● YOUR TASK
Check every line of the material below for the string "leverages", and return the ones that have it.

● GIVEN RECORDS

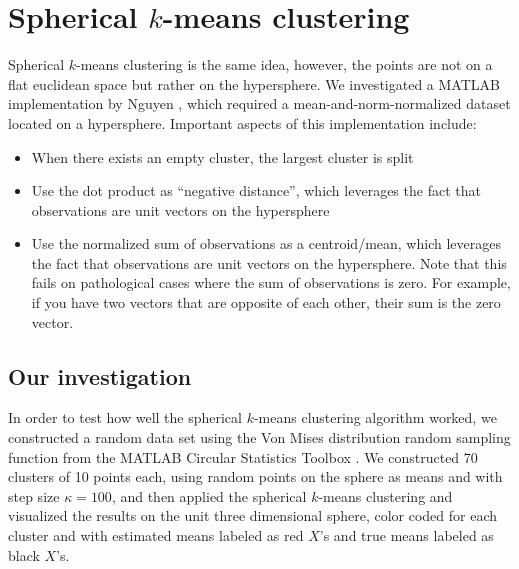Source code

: \documentclass[../tech_report_1.tex]{subfiles}
\begin{document}
\section{Spherical $k$-means clustering}

Spherical $k$-means clustering is the same idea, however, the points are not on a flat euclidean space but rather on the hypersphere.
We investigated a MATLAB implementation by Nguyen  \cite{nguyen2008gene,nguyen_spherical_clustering},
which required a mean-and-norm-normalized dataset located on a hypersphere.
Important aspects of this implementation include:
\begin{itemize}
\item When there exists an empty cluster, the largest cluster is split
\item Use the dot product as ``negative distance'', which leverages the
fact that observations are unit vectors on the hypersphere
\item Use the normalized sum of observations as a centroid/mean, which leverages
the fact that observations are unit vectors on the hypersphere. Note
that this fails on pathological cases where the sum of observations
is zero.
For example, if you have two vectors that are opposite of each other, their sum is the zero vector.
\end{itemize}

\subsection{Our investigation}

In order to test how well the spherical $k$-means clustering algorithm
worked, we constructed a random data set using the Von Mises distribution
random sampling function from the MATLAB Circular Statistics Toolbox  \cite{circstats}.
We constructed 70 clusters of 10 points each, using random points
on the sphere as means and with step size $\kappa=100$, and then applied the spherical $k$-means clustering and visualized the results on the unit
three dimensional sphere, color coded for each cluster and with estimated
means labeled as red $X$'s and true means labeled as black $X$'s.


\end{document}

● RESPONSE FOR THIS EXERCISE
\item Use the dot product as ``negative distance'', which leverages the
\item Use the normalized sum of observations as a centroid/mean, which leverages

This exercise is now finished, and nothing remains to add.